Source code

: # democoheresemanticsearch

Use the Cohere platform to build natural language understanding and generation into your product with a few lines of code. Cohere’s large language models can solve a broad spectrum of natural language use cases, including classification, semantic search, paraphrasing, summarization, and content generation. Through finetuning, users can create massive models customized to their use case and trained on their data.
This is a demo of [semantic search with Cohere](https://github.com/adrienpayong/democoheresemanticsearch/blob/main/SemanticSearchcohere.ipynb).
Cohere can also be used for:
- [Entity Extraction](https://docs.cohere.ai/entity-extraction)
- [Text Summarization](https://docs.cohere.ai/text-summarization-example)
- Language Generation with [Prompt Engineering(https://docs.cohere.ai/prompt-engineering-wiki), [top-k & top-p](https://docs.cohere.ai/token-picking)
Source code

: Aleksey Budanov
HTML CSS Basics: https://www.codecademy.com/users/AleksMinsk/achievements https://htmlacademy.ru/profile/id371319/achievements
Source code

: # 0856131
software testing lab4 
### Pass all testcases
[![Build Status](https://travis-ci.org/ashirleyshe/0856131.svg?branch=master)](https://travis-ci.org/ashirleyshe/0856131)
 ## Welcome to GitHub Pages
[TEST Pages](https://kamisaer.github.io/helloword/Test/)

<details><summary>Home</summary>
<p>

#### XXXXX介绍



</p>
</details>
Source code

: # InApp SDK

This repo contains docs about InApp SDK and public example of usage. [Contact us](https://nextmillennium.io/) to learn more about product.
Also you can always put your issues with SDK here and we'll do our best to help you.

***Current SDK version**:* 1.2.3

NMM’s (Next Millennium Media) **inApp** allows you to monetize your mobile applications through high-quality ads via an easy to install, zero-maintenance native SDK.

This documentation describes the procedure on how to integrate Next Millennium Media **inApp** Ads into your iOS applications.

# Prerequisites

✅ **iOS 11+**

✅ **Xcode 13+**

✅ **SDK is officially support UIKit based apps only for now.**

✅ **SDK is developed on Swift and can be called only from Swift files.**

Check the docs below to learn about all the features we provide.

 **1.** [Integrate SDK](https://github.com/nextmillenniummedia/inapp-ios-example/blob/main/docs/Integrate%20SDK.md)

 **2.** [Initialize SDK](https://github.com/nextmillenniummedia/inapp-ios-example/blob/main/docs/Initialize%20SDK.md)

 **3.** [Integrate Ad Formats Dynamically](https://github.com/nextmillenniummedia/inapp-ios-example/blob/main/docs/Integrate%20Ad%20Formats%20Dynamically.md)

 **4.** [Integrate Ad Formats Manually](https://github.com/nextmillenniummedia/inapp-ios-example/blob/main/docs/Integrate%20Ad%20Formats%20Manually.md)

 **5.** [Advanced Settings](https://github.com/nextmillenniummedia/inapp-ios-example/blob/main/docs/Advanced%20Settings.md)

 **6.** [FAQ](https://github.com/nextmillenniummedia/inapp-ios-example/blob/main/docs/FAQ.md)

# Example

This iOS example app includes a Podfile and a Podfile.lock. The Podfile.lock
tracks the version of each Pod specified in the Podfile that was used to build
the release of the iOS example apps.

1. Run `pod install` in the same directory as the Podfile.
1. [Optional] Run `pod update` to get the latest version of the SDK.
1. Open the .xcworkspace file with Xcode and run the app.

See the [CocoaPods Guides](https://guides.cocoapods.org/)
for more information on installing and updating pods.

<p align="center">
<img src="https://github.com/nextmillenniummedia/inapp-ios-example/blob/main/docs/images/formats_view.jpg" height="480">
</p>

*****

# [Assigned task]
Which of the lines above hold the string "into"? Pick each of them out.

# [Result of this task]
Use the Cohere platform to build natural language understanding and generation into your product with a few lines of code. Cohere’s large language models can solve a broad spectrum of natural language use cases, including classification, semantic search, paraphrasing, summarization, and content generation. Through finetuning, users can create massive models customized to their use case and trained on their data.
This documentation describes the procedure on how to integrate Next Millennium Media **inApp** Ads into your iOS applications.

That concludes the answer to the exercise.